DATA FOR ANALYSIS: Begin

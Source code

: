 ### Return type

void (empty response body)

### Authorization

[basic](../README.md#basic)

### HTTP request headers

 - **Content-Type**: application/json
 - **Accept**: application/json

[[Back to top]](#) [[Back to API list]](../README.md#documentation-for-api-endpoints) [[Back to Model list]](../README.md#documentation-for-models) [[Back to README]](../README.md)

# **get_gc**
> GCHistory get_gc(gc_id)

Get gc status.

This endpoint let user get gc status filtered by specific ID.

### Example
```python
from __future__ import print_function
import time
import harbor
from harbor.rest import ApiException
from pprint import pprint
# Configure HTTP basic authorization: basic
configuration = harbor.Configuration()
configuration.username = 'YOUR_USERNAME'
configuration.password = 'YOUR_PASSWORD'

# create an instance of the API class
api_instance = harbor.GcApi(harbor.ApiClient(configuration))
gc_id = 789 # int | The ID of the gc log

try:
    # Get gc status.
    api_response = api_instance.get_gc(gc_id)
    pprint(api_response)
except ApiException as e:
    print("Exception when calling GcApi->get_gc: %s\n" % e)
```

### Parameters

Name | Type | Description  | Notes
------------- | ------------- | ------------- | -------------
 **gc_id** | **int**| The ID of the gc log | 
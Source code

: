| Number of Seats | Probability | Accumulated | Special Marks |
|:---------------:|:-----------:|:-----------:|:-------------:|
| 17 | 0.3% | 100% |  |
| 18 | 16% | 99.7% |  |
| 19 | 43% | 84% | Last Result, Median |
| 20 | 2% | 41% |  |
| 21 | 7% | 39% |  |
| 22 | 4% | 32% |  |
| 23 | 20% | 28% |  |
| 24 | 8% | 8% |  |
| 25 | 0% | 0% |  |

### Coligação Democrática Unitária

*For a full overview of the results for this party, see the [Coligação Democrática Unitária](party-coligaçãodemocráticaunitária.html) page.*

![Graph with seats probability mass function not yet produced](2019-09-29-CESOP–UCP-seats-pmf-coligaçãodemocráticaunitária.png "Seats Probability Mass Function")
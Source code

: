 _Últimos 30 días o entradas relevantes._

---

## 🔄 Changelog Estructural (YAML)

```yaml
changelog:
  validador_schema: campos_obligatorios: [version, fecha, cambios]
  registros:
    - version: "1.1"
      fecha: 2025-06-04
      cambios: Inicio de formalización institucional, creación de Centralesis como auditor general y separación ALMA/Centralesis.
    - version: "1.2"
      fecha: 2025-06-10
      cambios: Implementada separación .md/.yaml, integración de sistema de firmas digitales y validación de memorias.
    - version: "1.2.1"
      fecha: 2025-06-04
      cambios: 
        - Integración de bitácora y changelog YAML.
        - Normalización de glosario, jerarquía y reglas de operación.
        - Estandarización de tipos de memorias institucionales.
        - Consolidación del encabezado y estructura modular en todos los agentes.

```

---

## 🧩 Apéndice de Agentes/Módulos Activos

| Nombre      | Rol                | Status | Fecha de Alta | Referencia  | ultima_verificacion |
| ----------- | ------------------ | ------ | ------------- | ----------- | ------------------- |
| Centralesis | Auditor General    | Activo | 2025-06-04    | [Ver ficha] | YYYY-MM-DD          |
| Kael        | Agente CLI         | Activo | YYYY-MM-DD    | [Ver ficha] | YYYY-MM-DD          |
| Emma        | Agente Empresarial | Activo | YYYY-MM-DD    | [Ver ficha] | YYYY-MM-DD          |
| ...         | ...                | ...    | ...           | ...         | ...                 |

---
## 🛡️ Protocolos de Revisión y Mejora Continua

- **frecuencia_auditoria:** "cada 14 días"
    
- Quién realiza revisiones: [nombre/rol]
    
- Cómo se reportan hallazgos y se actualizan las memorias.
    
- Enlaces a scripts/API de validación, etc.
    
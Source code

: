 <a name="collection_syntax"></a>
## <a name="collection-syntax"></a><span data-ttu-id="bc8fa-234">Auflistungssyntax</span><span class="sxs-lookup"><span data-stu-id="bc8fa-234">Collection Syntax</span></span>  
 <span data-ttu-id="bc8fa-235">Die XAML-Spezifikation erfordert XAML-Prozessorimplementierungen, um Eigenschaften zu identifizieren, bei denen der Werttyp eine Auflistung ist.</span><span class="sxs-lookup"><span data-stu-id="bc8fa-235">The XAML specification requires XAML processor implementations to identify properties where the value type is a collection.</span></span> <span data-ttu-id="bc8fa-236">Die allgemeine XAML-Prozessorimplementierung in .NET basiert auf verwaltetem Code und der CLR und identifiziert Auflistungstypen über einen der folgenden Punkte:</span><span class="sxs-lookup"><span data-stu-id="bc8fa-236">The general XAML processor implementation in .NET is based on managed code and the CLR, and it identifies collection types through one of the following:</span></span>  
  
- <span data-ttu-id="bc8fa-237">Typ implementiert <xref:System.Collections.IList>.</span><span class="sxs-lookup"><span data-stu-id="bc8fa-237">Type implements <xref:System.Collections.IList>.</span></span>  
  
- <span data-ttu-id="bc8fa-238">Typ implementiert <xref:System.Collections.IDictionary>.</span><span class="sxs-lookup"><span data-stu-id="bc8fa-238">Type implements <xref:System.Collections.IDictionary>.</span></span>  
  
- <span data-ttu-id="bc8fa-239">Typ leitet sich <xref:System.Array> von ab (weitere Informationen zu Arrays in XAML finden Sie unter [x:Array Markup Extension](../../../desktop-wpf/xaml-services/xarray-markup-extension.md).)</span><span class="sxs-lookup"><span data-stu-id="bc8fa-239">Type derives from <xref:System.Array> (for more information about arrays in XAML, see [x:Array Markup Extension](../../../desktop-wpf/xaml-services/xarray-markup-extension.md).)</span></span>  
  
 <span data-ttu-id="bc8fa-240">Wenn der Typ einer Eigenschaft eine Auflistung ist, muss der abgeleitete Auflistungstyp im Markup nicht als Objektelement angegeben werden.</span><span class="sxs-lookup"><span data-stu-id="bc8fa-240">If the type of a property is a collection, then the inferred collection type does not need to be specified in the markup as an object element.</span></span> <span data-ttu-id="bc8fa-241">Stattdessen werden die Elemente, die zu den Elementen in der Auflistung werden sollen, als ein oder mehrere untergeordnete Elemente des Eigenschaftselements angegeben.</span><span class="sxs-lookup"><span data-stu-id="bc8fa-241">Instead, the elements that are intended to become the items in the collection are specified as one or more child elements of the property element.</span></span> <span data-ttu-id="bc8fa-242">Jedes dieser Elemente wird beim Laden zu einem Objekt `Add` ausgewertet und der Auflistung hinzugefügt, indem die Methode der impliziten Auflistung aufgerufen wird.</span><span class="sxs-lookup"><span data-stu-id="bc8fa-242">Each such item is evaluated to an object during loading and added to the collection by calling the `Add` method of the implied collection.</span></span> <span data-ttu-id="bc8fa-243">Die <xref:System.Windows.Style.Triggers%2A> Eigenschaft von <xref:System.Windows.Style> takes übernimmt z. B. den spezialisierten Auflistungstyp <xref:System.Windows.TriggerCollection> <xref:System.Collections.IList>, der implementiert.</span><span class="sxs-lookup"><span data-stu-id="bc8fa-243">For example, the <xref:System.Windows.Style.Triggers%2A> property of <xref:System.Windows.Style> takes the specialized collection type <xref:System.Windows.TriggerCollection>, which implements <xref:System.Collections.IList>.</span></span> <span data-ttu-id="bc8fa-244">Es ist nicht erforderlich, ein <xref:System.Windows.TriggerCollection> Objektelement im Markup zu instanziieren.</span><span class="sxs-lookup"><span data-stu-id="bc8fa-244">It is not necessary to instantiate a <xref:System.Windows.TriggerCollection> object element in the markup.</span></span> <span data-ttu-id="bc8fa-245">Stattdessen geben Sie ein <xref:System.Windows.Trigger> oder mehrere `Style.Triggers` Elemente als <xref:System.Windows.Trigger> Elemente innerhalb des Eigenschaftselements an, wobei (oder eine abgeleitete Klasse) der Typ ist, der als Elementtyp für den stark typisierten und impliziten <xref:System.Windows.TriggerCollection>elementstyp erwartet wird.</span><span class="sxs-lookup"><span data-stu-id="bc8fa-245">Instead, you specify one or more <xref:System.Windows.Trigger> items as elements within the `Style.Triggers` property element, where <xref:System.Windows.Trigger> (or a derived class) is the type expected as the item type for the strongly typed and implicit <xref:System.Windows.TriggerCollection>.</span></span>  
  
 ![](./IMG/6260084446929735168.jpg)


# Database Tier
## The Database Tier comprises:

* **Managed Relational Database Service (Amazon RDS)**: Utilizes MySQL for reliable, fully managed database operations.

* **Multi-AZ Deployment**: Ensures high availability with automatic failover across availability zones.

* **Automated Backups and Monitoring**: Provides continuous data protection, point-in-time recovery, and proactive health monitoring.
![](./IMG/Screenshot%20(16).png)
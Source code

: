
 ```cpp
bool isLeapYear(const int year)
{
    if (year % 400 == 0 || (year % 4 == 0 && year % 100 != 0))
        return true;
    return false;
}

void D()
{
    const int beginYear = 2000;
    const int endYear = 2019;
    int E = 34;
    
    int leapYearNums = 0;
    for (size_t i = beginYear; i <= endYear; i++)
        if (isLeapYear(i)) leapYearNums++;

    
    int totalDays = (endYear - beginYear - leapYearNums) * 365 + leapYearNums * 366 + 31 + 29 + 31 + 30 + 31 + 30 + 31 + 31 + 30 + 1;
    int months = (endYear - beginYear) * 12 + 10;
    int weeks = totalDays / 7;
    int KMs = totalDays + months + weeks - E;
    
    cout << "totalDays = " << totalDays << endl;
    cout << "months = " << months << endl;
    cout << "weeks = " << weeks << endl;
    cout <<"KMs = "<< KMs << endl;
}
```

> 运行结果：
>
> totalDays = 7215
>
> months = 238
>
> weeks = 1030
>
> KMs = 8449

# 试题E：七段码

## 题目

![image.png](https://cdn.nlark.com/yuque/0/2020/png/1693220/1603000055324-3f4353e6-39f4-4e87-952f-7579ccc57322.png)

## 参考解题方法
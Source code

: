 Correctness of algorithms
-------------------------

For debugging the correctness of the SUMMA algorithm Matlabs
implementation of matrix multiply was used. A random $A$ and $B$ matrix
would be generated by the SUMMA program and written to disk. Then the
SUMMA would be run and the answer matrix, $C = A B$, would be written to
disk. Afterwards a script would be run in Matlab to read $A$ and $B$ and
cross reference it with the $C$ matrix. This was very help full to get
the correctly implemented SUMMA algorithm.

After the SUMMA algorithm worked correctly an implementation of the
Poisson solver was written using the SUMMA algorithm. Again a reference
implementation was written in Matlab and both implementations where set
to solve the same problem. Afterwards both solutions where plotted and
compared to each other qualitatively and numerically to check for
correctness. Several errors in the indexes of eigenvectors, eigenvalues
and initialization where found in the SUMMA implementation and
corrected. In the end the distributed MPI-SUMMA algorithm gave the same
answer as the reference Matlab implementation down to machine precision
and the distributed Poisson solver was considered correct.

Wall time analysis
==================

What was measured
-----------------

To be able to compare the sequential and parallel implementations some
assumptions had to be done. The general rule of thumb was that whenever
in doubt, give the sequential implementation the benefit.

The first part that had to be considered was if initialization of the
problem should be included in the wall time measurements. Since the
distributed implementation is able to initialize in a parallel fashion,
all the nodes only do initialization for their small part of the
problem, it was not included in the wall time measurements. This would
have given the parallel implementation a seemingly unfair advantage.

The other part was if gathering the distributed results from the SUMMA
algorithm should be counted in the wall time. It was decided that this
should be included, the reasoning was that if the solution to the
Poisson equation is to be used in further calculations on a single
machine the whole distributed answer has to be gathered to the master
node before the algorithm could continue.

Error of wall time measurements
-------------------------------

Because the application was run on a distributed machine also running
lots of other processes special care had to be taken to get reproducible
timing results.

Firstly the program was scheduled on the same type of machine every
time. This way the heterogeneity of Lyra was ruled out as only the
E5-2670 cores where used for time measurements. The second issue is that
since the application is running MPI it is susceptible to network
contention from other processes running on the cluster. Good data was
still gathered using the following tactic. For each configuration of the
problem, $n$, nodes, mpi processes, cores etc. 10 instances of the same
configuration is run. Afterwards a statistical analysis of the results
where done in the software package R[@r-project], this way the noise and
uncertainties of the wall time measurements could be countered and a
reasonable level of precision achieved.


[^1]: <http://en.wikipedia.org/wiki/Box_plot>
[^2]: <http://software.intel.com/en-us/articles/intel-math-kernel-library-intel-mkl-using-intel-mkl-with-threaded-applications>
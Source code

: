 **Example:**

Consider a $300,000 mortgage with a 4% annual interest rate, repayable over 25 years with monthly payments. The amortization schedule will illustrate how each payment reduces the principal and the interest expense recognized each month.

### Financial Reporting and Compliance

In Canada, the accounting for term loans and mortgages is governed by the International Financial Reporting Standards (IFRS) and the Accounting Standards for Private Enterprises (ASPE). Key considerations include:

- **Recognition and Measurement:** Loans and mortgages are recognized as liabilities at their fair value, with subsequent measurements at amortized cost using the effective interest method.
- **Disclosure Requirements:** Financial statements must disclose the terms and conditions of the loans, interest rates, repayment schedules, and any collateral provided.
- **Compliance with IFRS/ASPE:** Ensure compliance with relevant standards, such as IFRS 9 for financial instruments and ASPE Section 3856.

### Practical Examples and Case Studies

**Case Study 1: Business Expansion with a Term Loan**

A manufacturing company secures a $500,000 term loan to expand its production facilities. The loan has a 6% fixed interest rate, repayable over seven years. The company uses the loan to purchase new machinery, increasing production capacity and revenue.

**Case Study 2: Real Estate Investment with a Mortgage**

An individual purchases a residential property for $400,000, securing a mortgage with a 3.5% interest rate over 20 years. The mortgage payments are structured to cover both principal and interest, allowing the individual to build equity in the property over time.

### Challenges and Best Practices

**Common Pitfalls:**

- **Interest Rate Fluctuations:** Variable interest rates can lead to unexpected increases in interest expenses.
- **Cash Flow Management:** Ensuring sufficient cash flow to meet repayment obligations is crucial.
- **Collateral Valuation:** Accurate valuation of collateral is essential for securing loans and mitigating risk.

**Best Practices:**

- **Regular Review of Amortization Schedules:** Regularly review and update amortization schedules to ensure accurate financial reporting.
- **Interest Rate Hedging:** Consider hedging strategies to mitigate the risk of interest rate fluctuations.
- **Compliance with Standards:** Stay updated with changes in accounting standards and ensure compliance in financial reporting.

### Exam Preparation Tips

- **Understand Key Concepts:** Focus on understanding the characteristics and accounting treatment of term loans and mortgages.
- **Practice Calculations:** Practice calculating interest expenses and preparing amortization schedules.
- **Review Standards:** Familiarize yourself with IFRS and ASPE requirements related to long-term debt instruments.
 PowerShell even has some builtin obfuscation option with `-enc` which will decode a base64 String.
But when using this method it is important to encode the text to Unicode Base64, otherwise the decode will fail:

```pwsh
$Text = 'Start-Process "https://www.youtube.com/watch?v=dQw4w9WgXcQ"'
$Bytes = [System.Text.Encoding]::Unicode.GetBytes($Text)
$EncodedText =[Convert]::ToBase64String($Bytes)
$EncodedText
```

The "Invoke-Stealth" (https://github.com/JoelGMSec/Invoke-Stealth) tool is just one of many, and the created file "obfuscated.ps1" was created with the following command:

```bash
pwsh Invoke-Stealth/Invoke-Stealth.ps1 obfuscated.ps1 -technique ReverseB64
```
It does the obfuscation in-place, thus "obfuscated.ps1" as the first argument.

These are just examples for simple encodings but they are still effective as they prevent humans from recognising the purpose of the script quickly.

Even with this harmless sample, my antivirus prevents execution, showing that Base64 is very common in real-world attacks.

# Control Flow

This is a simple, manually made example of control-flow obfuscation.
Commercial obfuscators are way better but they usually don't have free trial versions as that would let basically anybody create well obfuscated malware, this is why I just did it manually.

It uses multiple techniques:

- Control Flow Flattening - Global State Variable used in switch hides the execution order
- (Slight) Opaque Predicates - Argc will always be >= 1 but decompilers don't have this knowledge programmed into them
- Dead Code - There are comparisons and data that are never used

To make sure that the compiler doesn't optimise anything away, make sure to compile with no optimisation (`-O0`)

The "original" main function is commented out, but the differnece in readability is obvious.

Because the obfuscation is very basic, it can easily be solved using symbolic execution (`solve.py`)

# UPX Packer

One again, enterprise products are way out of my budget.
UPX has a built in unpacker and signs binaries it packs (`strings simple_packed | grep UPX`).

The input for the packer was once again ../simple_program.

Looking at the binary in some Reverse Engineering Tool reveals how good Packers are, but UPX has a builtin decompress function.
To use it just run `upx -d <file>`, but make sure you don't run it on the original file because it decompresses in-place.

DATA FOR ANALYSIS: End

■ YOUR OBJECTIVE
Check each line above for the string "payments" and return those that contain it.

■ RESULT OF THIS EXERCISE
Consider a $300,000 mortgage with a 4% annual interest rate, repayable over 25 years with monthly payments. The amortization schedule will illustrate how each payment reduces the principal and the interest expense recognized each month.
An individual purchases a residential property for $400,000, securing a mortgage with a 3.5% interest rate over 20 years. The mortgage payments are structured to cover both principal and interest, allowing the individual to build equity in the property over time.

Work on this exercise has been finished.